Bioinspired Silk and Human Amniotic Membrane-Based MSC-sEV-Functionalized Wound Dressing Enhances Skin Regeneration: A Cell-Free Therapeutic Modality for Wound Care

Full-thickness wounds pose significant healing challenges due to their impaired regenerative capacity, persistent inflammation, and oxidative stress. Enhancing the bioactivity of silk fibroin (SF) and the mechanical strength of the human amniotic membrane (hAM) can improve wound healing outcomes. Mesenchymal stem cell (MSC)-derived small extracellular vesicles (sEVs) offer promising anti-inflammatory and antioxidant benefits, but their poor retention and painful application limits their clinical utility. To overcome these challenges, we developed a composite scaffold of SF and hAM (Sh), loaded with sEVs (ShE), designed to accelerate wound healing by modulating inflammation, oxidative stress, and tissue regeneration.

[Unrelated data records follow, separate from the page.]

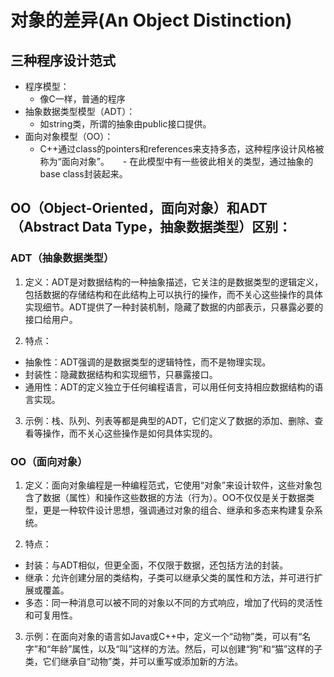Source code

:# 对象的差异(An Object Distinction)
## 三种程序设计范式
- 程序模型：
    - 像C一样，普通的程序
- 抽象数据类型模型（ADT）：
    - 如string类，所谓的抽象由public接口提供。
- 面向对象模型（OO）：
    - C++通过class的pointers和references来支持多态，这种程序设计风格被称为“面向对象”。
    - 在此模型中有一些彼此相关的类型，通过抽象的base class封装起来。

## OO（Object-Oriented，面向对象）和ADT（Abstract Data Type，抽象数据类型）区别：
### ADT（抽象数据类型）
1. 定义：ADT是对数据结构的一种抽象描述，它关注的是数据类型的逻辑定义，包括数据的存储结构和在此结构上可以执行的操作，而不关心这些操作的具体实现细节。ADT提供了一种封装机制，隐藏了数据的内部表示，只暴露必要的接口给用户。

2. 特点：
- 抽象性：ADT强调的是数据类型的逻辑特性，而不是物理实现。
- 封装性：隐藏数据结构和实现细节，只暴露接口。
- 通用性：ADT的定义独立于任何编程语言，可以用任何支持相应数据结构的语言实现。

3. 示例：栈、队列、列表等都是典型的ADT，它们定义了数据的添加、删除、查看等操作，而不关心这些操作是如何具体实现的。

### OO（面向对象）
1. 定义：面向对象编程是一种编程范式，它使用“对象”来设计软件，这些对象包含了数据（属性）和操作这些数据的方法（行为）。OO不仅仅是关于数据类型，更是一种软件设计思想，强调通过对象的组合、继承和多态来构建复杂系统。

2. 特点：
- 封装：与ADT相似，但更全面，不仅限于数据，还包括方法的封装。
- 继承：允许创建分层的类结构，子类可以继承父类的属性和方法，并可进行扩展或覆盖。
- 多态：同一种消息可以被不同的对象以不同的方式响应，增加了代码的灵活性和可复用性。

3. 示例：在面向对象的语言如Java或C++中，定义一个“动物”类，可以有“名字”和“年龄”属性，以及“叫”这样的方法。然后，可以创建“狗”和“猫”这样的子类，它们继承自“动物”类，并可以重写或添加新的方法。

ShE exhibited excellent physical stability, optimal swelling, degradation kinetics, hemocompatibility, and sustained sEV release. In vitro, it enhanced keratinocyte and fibroblast proliferation and migration, reduced oxidative stress, and provided immunomodulatory and pro-angiogenic effects. ShE significantly lowered ROS levels, suppressed PHA-activated PBMNC proliferation, facilitated macrophage polarization from the pro-inflammatory M1 phenotype to the anti-inflammatory M2 phenotype, and promoted angiogenesis. In vivo, ShE accelerated wound closure within 21 days, outperforming DuoDERM, a commercial dressing. Histopathological analysis demonstrated improved epidermal maturation, dermal regeneration, and reduced scarring in ShE-treated wounds, confirming the superior tissue regeneration capacity. Additionally, its fabrication from medical waste and indigenous raw materials ensures cost-effectiveness and sustainability in healthcare applications. By synergistically regulating cell physiology for skin regeneration, ShE emerges as a promising, clinically viable, and affordable wound dressing for enhanced wound care management.